Problem statement:
Where the string "nomor" occurs in a line of the entries below, copy that line.

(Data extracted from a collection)
---------------
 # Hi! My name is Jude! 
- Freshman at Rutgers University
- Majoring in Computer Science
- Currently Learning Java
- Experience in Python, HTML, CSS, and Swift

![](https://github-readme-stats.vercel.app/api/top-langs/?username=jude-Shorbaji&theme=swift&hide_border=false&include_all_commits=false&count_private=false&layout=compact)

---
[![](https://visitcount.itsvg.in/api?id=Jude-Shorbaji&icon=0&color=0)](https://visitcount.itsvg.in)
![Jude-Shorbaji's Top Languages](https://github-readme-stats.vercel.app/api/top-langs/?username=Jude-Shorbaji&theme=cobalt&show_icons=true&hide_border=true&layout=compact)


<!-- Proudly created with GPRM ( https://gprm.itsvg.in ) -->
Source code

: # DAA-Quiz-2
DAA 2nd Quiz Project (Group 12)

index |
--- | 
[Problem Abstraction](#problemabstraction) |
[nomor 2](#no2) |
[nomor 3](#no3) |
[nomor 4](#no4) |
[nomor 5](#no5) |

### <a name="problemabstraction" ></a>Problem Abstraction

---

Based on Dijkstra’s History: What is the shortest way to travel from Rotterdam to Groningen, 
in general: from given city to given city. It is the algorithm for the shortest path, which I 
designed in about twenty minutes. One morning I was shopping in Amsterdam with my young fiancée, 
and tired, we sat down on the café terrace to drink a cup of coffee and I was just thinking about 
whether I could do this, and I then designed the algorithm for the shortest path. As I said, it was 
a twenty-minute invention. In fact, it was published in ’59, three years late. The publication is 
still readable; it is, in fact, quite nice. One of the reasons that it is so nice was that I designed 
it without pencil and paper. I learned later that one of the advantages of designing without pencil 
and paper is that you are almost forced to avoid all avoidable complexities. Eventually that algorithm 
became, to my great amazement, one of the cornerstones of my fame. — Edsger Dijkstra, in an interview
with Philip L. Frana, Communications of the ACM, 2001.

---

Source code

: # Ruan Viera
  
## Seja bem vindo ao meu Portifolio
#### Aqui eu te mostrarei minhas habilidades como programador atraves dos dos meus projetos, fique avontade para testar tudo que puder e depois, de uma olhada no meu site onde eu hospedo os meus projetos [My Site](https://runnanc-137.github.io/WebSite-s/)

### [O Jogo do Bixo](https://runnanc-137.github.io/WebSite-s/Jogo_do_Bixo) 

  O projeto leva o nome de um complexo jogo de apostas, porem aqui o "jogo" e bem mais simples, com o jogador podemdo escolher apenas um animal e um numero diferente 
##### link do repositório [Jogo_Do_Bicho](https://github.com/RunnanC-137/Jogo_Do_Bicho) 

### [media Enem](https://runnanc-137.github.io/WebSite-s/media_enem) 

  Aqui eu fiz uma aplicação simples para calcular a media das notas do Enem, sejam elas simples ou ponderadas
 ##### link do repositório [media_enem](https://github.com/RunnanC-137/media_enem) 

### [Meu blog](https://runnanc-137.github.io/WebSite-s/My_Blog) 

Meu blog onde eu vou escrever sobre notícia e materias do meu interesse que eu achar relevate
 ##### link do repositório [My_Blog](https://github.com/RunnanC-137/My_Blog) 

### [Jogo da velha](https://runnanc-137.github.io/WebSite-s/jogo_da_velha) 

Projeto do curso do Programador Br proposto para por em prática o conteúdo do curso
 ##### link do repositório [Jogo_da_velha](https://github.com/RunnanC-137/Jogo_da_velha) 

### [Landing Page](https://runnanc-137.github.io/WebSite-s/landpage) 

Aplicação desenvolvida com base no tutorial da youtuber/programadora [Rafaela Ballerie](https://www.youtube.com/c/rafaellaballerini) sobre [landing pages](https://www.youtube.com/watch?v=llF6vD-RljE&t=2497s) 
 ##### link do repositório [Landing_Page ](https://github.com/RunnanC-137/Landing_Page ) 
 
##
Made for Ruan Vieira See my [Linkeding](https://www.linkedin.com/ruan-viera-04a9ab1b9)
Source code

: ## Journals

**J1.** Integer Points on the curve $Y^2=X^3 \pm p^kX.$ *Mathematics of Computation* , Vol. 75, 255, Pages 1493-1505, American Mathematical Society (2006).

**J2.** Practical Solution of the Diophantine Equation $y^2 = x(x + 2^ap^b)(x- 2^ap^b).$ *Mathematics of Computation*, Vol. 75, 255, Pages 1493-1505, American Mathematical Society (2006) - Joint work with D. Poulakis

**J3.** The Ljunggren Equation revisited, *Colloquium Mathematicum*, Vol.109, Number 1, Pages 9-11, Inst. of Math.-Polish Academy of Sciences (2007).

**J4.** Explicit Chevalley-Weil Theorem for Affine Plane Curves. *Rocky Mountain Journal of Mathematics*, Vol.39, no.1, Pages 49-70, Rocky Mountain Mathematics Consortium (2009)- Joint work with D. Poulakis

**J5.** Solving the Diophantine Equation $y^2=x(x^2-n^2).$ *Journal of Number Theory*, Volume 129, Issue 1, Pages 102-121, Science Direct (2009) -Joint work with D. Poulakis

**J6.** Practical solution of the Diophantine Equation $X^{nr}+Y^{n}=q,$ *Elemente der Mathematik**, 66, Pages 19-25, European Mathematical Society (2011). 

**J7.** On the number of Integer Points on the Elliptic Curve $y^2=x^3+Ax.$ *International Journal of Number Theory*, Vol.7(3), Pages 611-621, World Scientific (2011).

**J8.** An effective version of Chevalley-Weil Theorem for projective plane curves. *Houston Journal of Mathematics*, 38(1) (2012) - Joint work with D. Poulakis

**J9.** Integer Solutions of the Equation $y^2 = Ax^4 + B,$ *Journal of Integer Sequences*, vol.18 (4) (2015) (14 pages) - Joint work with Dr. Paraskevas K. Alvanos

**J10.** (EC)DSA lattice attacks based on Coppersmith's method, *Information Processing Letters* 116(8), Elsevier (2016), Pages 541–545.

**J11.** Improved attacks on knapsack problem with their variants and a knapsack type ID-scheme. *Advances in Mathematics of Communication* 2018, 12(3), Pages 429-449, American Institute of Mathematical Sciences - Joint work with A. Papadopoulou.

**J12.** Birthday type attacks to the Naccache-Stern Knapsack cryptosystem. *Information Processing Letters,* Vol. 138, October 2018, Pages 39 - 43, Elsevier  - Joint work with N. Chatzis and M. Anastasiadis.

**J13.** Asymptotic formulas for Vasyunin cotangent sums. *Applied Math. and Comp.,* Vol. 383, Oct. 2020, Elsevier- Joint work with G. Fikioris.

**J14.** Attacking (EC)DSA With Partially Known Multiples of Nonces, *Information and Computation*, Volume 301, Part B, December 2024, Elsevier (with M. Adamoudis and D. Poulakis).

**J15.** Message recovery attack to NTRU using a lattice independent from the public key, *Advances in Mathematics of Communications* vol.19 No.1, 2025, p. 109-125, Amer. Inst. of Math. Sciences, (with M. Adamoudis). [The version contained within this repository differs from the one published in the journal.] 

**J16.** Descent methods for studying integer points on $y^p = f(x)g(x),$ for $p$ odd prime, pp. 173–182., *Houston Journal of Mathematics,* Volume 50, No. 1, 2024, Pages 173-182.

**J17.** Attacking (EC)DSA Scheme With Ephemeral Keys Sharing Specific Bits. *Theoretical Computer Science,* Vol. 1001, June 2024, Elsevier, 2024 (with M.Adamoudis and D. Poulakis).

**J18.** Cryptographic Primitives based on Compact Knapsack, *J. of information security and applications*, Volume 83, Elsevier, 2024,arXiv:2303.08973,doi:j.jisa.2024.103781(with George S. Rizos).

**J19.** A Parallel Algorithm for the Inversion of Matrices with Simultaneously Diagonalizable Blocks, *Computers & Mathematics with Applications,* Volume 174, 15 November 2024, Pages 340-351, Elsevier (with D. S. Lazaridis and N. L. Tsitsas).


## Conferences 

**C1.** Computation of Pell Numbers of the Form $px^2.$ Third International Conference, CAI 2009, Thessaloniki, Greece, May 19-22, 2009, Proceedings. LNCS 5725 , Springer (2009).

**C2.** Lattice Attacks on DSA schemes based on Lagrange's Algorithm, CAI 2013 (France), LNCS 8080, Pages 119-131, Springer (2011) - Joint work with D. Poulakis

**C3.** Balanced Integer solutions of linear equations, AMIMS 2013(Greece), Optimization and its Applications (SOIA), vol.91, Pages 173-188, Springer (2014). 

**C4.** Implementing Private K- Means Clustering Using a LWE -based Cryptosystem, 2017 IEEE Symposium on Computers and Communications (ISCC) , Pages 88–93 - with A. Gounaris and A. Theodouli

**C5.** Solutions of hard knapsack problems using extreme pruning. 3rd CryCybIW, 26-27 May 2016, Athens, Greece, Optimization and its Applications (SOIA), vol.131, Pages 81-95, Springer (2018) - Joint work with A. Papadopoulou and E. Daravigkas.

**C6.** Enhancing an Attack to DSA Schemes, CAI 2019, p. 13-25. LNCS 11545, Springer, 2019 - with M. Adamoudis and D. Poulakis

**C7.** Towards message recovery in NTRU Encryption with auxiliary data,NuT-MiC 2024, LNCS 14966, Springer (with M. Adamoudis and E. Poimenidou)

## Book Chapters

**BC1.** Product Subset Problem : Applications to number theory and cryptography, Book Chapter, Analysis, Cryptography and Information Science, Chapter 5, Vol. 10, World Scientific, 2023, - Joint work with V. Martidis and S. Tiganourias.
---------------
Reply:
[nomor 2](#no2) |
[nomor 3](#no3) |
[nomor 4](#no4) |
[nomor 5](#no5) |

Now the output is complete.